Analyzing a Table

The execution plan generator needs to use table statistics to generate the most effective query execution plan to improve query performance. After data is imported, you are advised to run the ANALYZE statement to update table statistics. The statistics are stored in the PG_STATISTIC system catalog.

Analyzing a Table

ANALYZE supports row-store, column-store, HDFS, and OBS tables in ORC or CARBONDATA format.
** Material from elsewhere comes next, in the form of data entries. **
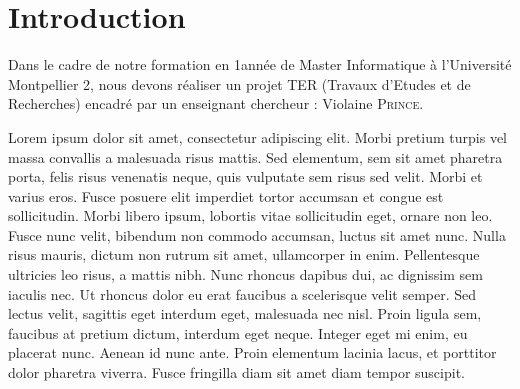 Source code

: \chapter*{Introduction}
Dans le cadre de notre formation en 1\iere année de Master Informatique à l'Université Montpellier 2, nous devons réaliser un projet TER (Travaux d'Etudes et de Recherches) encadré par un enseignant chercheur : Violaine \textsc{Prince}.

Lorem ipsum dolor sit amet, consectetur adipiscing elit. Morbi pretium turpis vel massa convallis a malesuada risus mattis. Sed elementum, sem sit amet pharetra porta, felis risus venenatis neque, quis vulputate sem risus sed velit. Morbi et varius eros. Fusce posuere elit imperdiet tortor accumsan et congue est sollicitudin. Morbi libero ipsum, lobortis vitae sollicitudin eget, ornare non leo. Fusce nunc velit, bibendum non commodo accumsan, luctus sit amet nunc. Nulla risus mauris, dictum non rutrum sit amet, ullamcorper in enim. Pellentesque ultricies leo risus, a mattis nibh. Nunc rhoncus dapibus dui, ac dignissim sem iaculis nec. Ut rhoncus dolor eu erat faucibus a scelerisque velit semper. Sed lectus velit, sagittis eget interdum eget, malesuada nec nisl. Proin ligula sem, faucibus at pretium dictum, interdum eget neque. Integer eget mi enim, eu placerat nunc. Aenean id nunc ante. Proin elementum lacinia lacus, et porttitor dolor pharetra viverra. Fusce fringilla diam sit amet diam tempor suscipit. 
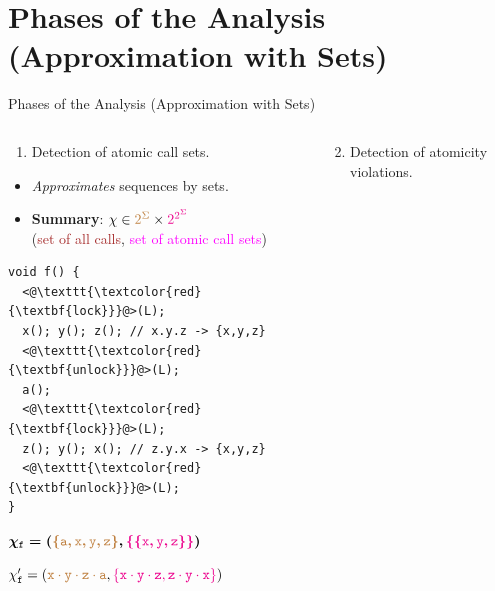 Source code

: \documentclass[10pt, xcolor=pdflatex, hyperref={unicode}, aspectratio=169]{beamer}
\begin{document}
\section{Phases of the Analysis (Approximation with Sets)}
\begin{frame}[fragile]{Phases of the Analysis (Approximation with Sets)}
    \begin{columns}
        \begin{column}[T]{.55 \linewidth}
            \begin{enumerate}
                \item Detection of \alert{atomic call sets}.
            \end{enumerate}

            \begin{itemize}
                \item \emph{Approximates} \alert{sequences by sets}.

                \item \textbf{Summary}: $ \chi \in \textcolor{brown}{2^\Sigma} \times \textcolor{magenta}{2^{2^\Sigma}} $ \\
                    (\textcolor{brown}{set of all calls}, \textcolor{magenta}{set of atomic call sets})
            \end{itemize}

\begin{lstlisting}
void f() {
  <@\texttt{\textcolor{red}{\textbf{lock}}}@>(L);
  x(); y(); z(); // x.y.z -> {x,y,z}
  <@\texttt{\textcolor{red}{\textbf{unlock}}}@>(L);
  a();
  <@\texttt{\textcolor{red}{\textbf{lock}}}@>(L);
  z(); y(); x(); // z.y.x -> {x,y,z}
  <@\texttt{\textcolor{red}{\textbf{unlock}}}@>(L);
}
\end{lstlisting}

            \centering
            \footnotesize

            $ \boldsymbol{\chi_\mathtt{f} = (\textcolor{brown}{\{\mathtt{a, x, y, z}\}}, \textcolor{magenta}{\{\{\mathtt{x, y, z}\}\}})} $

            \smallskip

            \textcolor{gray}{$ \chi_\mathtt{f}^\prime = (\textcolor{brown}{\mathtt{x \cdot y \cdot z \cdot a}}, \textcolor{magenta}{\{\mathtt{x \cdot y \cdot z}, \mathtt{z \cdot y \cdot x}\}}) $}
        \end{column}

        \begin{column}[T]{.45 \linewidth}
            \begin{enumerate}\setcounter{enumi}{1}
                \item Detection of \alert{atomicity violations}.
            \end{enumerate}


\end{column}
\end{columns}
\end{frame}
\end{document}
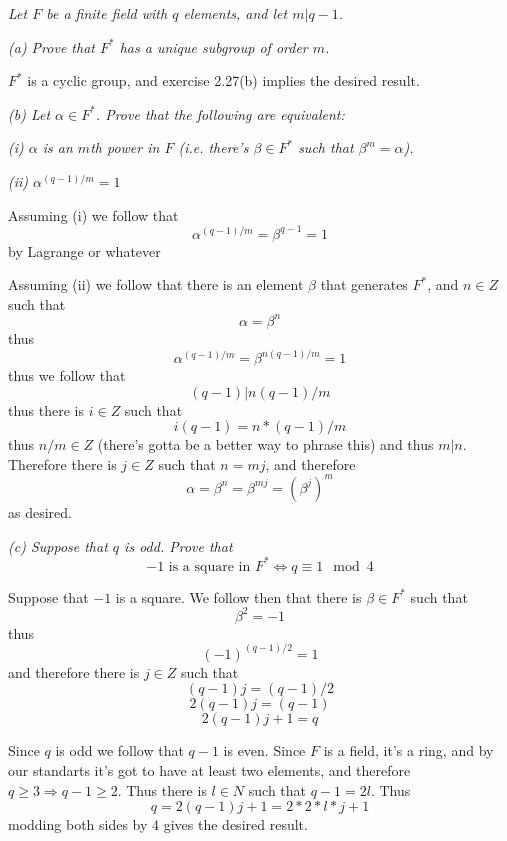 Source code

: \documentclass[11pt,oneside,titlepage]{book}
\DeclareMathOperator \lra {\Leftrightarrow}
\DeclareMathOperator \ra {\Rightarrow}
\begin{document}
\textit{Let $F$ be a finite field with $q$ elements, and let $m | q - 1$.}

\textit{(a) Prove that $F^*$ has a unique subgroup of order $m$.}

$F^*$ is a cyclic group, and exercise 2.27(b) implies the desired result.

\textit{(b) Let $\alpha \in F^*$. Prove that the following are equivalent:}

\textit{(i) $\alpha$ is an $m$th power in $F$ (i.e. there's $\beta \in F^*$
  such that $\beta^m = \alpha$).}

\textit{(ii) $\alpha^{(q - 1)/m} = 1$}

Assuming (i) we follow that
$$\alpha^{(q - 1)/m} = \beta^{q - 1} = 1$$
by Lagrange or whatever

Assuming (ii) we follow that there is an element $\beta$ that
generates $F^*$, and $n \in Z$ such that
$$\alpha = \beta^n$$
thus
$$\alpha^{(q - 1)/m} =  \beta^{n(q - 1)/m} = 1$$
thus we follow that
$$(q - 1) | n(q - 1)/m$$
thus there is $i \in Z$ such that
$$i(q - 1) = n * (q - 1) / m$$
thus $n / m \in Z$ (there's gotta be a better way to phrase this) and
thus $m | n$. Therefore there is $j \in Z$ such that $n = mj$, and
therefore
$$\alpha = \beta^n = \beta^{mj} = (\beta^{j})^m$$
as desired.

\textit{(c) Suppose that $q$ is odd. Prove that
  $$-1 \text{ is a square in } F^* \lra q \equiv 1 \mod 4$$}

Suppose that $-1$ is a square. We follow then that there is
$\beta \in F^*$ such that
$$\beta^2 = -1$$
thus
$$(-1)^{(q - 1)/2} = 1$$
and therefore there is $j \in Z$ such that
$$(q - 1)j = (q - 1)/2$$
$$2(q - 1)j = (q - 1)$$
$$2(q - 1)j + 1 = q$$

Since $q$ is odd we follow that $q - 1$ is even. Since $F$ is a field, it's a
ring, and by our standarts it's got to have at least two elements, and therefore
$q \geq 3 \ra q - 1 \geq 2$. Thus there is $l \in N$ such that $q - 1 = 2l$. Thus
$$q = 2(q - 1)j + 1 = 2 * 2 * l * j + 1$$
modding both sides by $4$ gives the desired result.
\end{document}

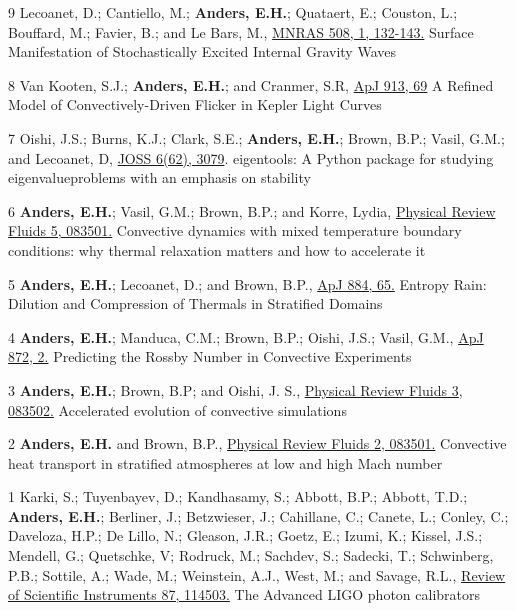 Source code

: \cvpub{}
	  {9}
	  {
		Lecoanet, D.; Cantiello, M.; \textbf{Anders, E.H.}; Quataert, E.; Couston, L.; Bouffard, M.; Favier, B.; and Le Bars, M.,
          \href{https://doi.org/10.1093/mnras/stab2524}{MNRAS 508, 1, 132-143.}
	  }
	  {Surface Manifestation of Stochastically Excited Internal Gravity Waves}

\cvpub{}
	  {8}
	  {
		 Van Kooten, S.J.; \textbf{Anders, E.H.}; and Cranmer, S.R,
		  \href{https://iopscience.iop.org/article/10.3847/1538-4357/abf7bf}{ApJ 913, 69}
	  }
	  {A Refined Model of Convectively-Driven Flicker in Kepler Light Curves}

\cvpub{}
	  {7}
	  {
		Oishi, J.S.; Burns, K.J.; Clark, S.E.; \textbf{Anders, E.H.}; Brown, B.P.; Vasil, G.M.; and Lecoanet, D,
		  \href{https://joss.theoj.org/papers/10.21105/joss.03079}{JOSS 6(62), 3079}.
	  }
	  {eigentools: A Python package for studying eigenvalueproblems with an emphasis on stability}

	  {6}
	  {
		  \textbf{Anders, E.H.}; Vasil, G.M.; Brown, B.P.; and Korre, Lydia, 
		  \href{https://journals.aps.org/prfluids/abstract/10.1103/PhysRevFluids.5.083501}{Physical Review Fluids 5, 083501.}
	  }
	  {Convective dynamics with mixed temperature boundary conditions: why thermal relaxation matters and how to accelerate it}

	  {5}
	  {
		  \textbf{Anders, E.H.}; Lecoanet, D.; and Brown, B.P., 
		  \href{https://iopscience.iop.org/article/10.3847/1538-4357/ab3644}{ApJ 884, 65.}
	  }
	  {Entropy Rain: Dilution and Compression of Thermals in Stratified Domains}

\cvpub{}
	  {4}
	  {
		  \textbf{Anders, E.H.}; Manduca, C.M.; Brown, B.P.; Oishi, J.S.; Vasil, G.M., 
		  \href{https://iopscience.iop.org/article/10.3847/1538-4357/aaff61}{ApJ 872, 2.}
	  }
	  {Predicting the Rossby Number in Convective Experiments}

	  {3}
	  {
		  \textbf{Anders, E.H.}; Brown, B.P; and Oishi, J. S.,
		  \href{https://journals.aps.org/prfluids/abstract/10.1103/PhysRevFluids.3.083502}{Physical Review Fluids 3, 083502.}
	  }
	  {Accelerated evolution of convective simulations}

	  {2}
	  {
		  \textbf{Anders, E.H.} and Brown, B.P.,
		  \href{https://journals.aps.org/prfluids/abstract/10.1103/PhysRevFluids.2.083501}{Physical Review Fluids 2, 083501.}
	  }
	  {Convective heat transport in stratified atmospheres at low and high Mach number}

	  {1}
	  {
			Karki, S.; Tuyenbayev, D.; Kandhasamy, S.; Abbott, B.P.; Abbott, T.D.; \textbf{Anders, E.H.};
			Berliner, J.; Betzwieser, J.; Cahillane, C.; Canete, L.; Conley, C.; Daveloza, H.P.; De Lillo, N.;
			Gleason, J.R.; Goetz, E.; Izumi, K.; Kissel, J.S.; Mendell, G.; Quetschke, V; Rodruck, M.; Sachdev, S.;
			Sadecki, T.; Schwinberg, P.B.; Sottile, A.; Wade, M.; Weinstein, A.J., West, M.; and Savage, R.L.,
			\href{https://aip.scitation.org/doi/10.1063/1.4967303}{Review of Scientific Instruments 87, 114503.}
	  }
	  {The Advanced LIGO photon calibrators}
ANALYZE can also collect statistics about specified columns of a local table.

Do ANALYZE to the product_info table.

ANALYZE product_info;

Automatically Analyzing a Table

GaussDB(DWS) provides automatic table analysis for the following two scenarios.

  • If ANALYZE is triggered because a query contains a table that has no statistics or a table whose amount of data modification reaches the threshold, and the execution plan does not use Fast Query Shipping (FQS), the GUC parameter autoanalyze is used to control the automatic collection of table statistics. In this case, a better execution plan is generated based on the collected statistics.

  • If autovacuum is set to on, the system periodically starts the autovacuum thread and automatically collects statistics on the tables whose amount of data modification reaches the threshold for triggering ANALYZE in the background.

    Table 1 Automatically Analyzing a Table

    Trigger Mode

    Trigger Condition

    Scaling Frequency

    Control Parameter

    Remarks

    Synchronization

    Statistics are completely missing.

    At each query execution

    autoanalyze

    Statistics are cleared when the primary table is truncated.

    Synchronization

    The amount of modified data reaches the ANALYZE threshold.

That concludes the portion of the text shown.